Over the past 3 weeks, I've had some incredible options trades with Apple Computer, or now named, Apple Inc. I started on December 27th, 2006, and here are some of the trades I made.

12/27/2006 - Apple JAN '07 $80 Call - Bought $3.80 - Sold $4.90 = 26% Gain
12/27/2006 - Apple FEB '07 $80 Call - Bought $5.40 - Sold $9.00 = 66% Gain
1/3/2007 - Apple JAN '07 $100 Call - Bought $0.41 - Sold $0.70 = 70% Gain

As of right now I'm still holding some of the Jan '07 $100 Calls at an average price of $0.41 cents per contract. Today they were up over 100%. I'm trying to devise a strategy to hold them into earnings. I'm looking for some advise on which strategy to employ to reduce risk. Any ideas options traders? Thanks

Today the buyers surely came out in Apple after the release of their new iPhone, iTV (Apple TV), Widescreen iPod, etc. I did what I've heard as being called, "feeding the ducks". These buyers were so strong they kept bidding up these options to 200% at one point, so I kept selling some of my position right at the top to feed these guys, and sure enough, they picked up my orders with a 116% gain. Take a look...

3 comments:

Anonymous said...

Why hold until earnings.....Sell the news...
How is Futures trading going?

Big Bill

Bubs said...

Great trade on the apple options.
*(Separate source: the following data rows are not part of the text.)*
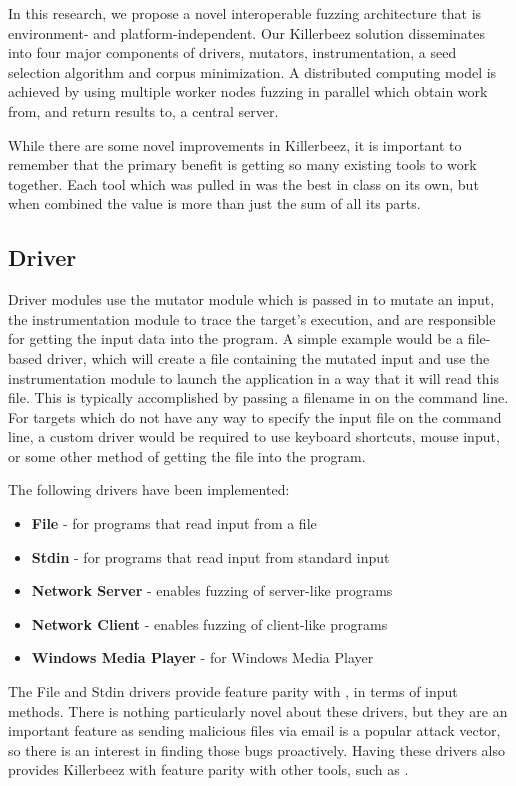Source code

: In this research, we propose a novel interoperable fuzzing architecture that is
environment- and platform-independent. Our Killerbeez solution disseminates
into four major components of drivers, mutators, instrumentation, a seed
selection algorithm and corpus minimization. A distributed computing model is
achieved by using multiple worker nodes fuzzing in parallel which obtain work
from, and return results to, a central server.

While there are some novel improvements in Killerbeez, it is important to
remember that the primary benefit is getting so many existing tools to work
together.  Each tool which was pulled in was the best in class on its own, but
when combined the value is more than just the sum of all its parts.

\subsection{Driver} \label{Driver}
Driver modules use the mutator module which is passed in to mutate an input,
the instrumentation module to trace the target's execution, and are responsible
for getting the input data into the program.  A simple example would be a
file-based driver, which will create a file containing the mutated input and
use the instrumentation module to launch the application in a way that it will
read this file.  This is typically accomplished by passing a filename in on the
command line.  For targets which do not have any way to specify the input file
on the command line, a custom driver would be required to use keyboard
shortcuts, mouse input, or some other method of getting the file into the
program.

The following drivers have been implemented:
\begin{itemize}[noitemsep]
\item \textbf{File} - for programs that read input from a file
\item \textbf{Stdin} - for programs that read input from standard input
\item \textbf{Network Server} - enables fuzzing of server-like programs
\item \textbf{Network Client} - enables fuzzing of client-like programs
\item \textbf{Windows Media Player} - for Windows Media Player
\end{itemize}

The File and Stdin drivers provide feature parity with \AFL{}, in terms of input
methods. There is nothing particularly novel about these drivers, but they are
an important feature as sending malicious files via email is a popular attack
vector, so there is an interest in finding those bugs proactively. Having these
drivers also provides Killerbeez with feature parity with other tools, such as
\AFL{}.


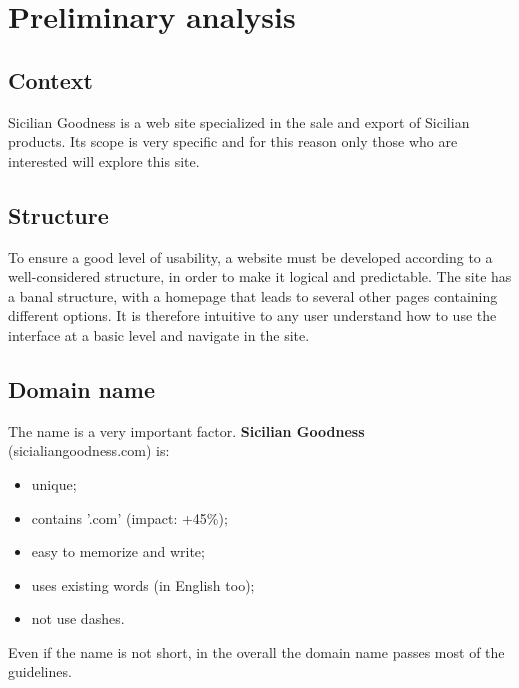 \section{Preliminary analysis}

\subsection{Context}
Sicilian Goodness is a web site specialized in the sale and export of Sicilian products.
Its scope is very specific and for this reason only those who are interested will explore this site. 

\subsection{Structure}
To ensure a good level of usability, a website must be developed according to a well-considered structure, in order to make it logical and predictable. The site has a banal structure, with a homepage that leads to several other pages containing different options. It is therefore intuitive to any user understand how to use the interface at a basic level and navigate in the site.

\subsection{Domain name}
The name is a very important factor. \newline
\textbf{Sicilian Goodness} (sicialiangoodness.com) is:
\begin{itemize}
	\item unique;
	\item contains '.com' (impact: +45\%);
	\item easy to memorize and write;
	\item uses existing words (in English too);
	\item not use dashes.
\end{itemize}

Even if the name is not short, in the overall the domain name passes most of the guidelines.


\pagebreak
I was able to scalp some shares today for a quick gain.

Bubs

Phil said...

The second Apple doesn't gain 15% on their earnings announcement the Jan $100s become worthless.

The largest 1 week move in Apple in 5 years is $10 other than this past week, which ended at $10 anway.

Sell those for sure, the real trick with Apple is to buy the high Febs (assuming good earnings) as the air comes out of them the next day and people start panic selling the options because they don't think they'll get hit.